→ TASK PROMPT:
Please read the records below and return each line holding the string "ostream".
*** LISTED ENTRIES
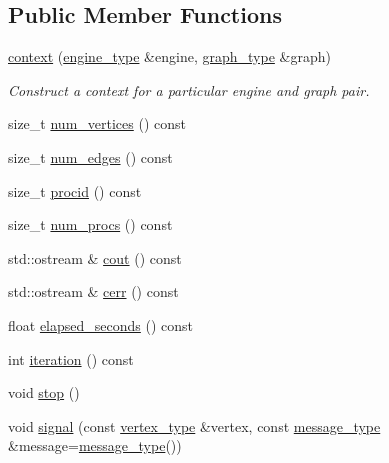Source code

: \subsection*{Public Member Functions}
\begin{DoxyCompactItemize}
\item 
\hyperlink{classsaedb_1_1context_ac2248694285b99cf6fa359bf4a7ddb28}{context} (\hyperlink{classsaedb_1_1context_a10f237a9463e78f60b333d7017cbf948}{engine\-\_\-type} \&engine, \hyperlink{classsaedb_1_1context_af74463841aa837f915f43fce2ca64dca}{graph\-\_\-type} \&graph)
\begin{DoxyCompactList}\small\item\em Construct a context for a particular engine and graph pair. \end{DoxyCompactList}\item 
size\-\_\-t \hyperlink{classsaedb_1_1context_a19833a898006e8618b5f1a449569e64b}{num\-\_\-vertices} () const 
\item 
size\-\_\-t \hyperlink{classsaedb_1_1context_aa33ef2cb3e708b0eca6b502f3c962897}{num\-\_\-edges} () const 
\item 
size\-\_\-t \hyperlink{classsaedb_1_1context_a09b1e692a0b01ffb61e6abf6f5ba3c5d}{procid} () const 
\item 
size\-\_\-t \hyperlink{classsaedb_1_1context_aaa4630b0aca2bbde0167428cff7ab7e6}{num\-\_\-procs} () const 
\item 
std\-::ostream \& \hyperlink{classsaedb_1_1context_a66c19922ee1b6f5bd61ab022f2f4622a}{cout} () const 
\item 
std\-::ostream \& \hyperlink{classsaedb_1_1context_ab01112333512c57d6dc0156b6c807b99}{cerr} () const 
\item 
float \hyperlink{classsaedb_1_1context_a582c3612423e18a6891e78d96e1cc5cb}{elapsed\-\_\-seconds} () const 
\item 
int \hyperlink{classsaedb_1_1context_a0c6faad7f4c09a5a90acd58b6a413f97}{iteration} () const 
\item 
void \hyperlink{classsaedb_1_1context_a6337795d74509e592457f5d4f992573b}{stop} ()
\item 
void \hyperlink{classsaedb_1_1context_a86002f3e0ce79e720421575847cf00ac}{signal} (const \hyperlink{classsaedb_1_1context_a62f418b2b73082cd65a88feb604bab9f}{vertex\-\_\-type} \&vertex, const \hyperlink{classsaedb_1_1context_ad29784e44db80b03b0adab9a2d8f2c72}{message\-\_\-type} \&message=\hyperlink{classsaedb_1_1context_ad29784e44db80b03b0adab9a2d8f2c72}{message\-\_\-type}())
\item 

\end{DoxyCompactItemize}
******
→ REPLY TO THE TASK:
std\-::ostream \& \hyperlink{classsaedb_1_1context_a66c19922ee1b6f5bd61ab022f2f4622a}{cout} () const 
std\-::ostream \& \hyperlink{classsaedb_1_1context_ab01112333512c57d6dc0156b6c807b99}{cerr} () const 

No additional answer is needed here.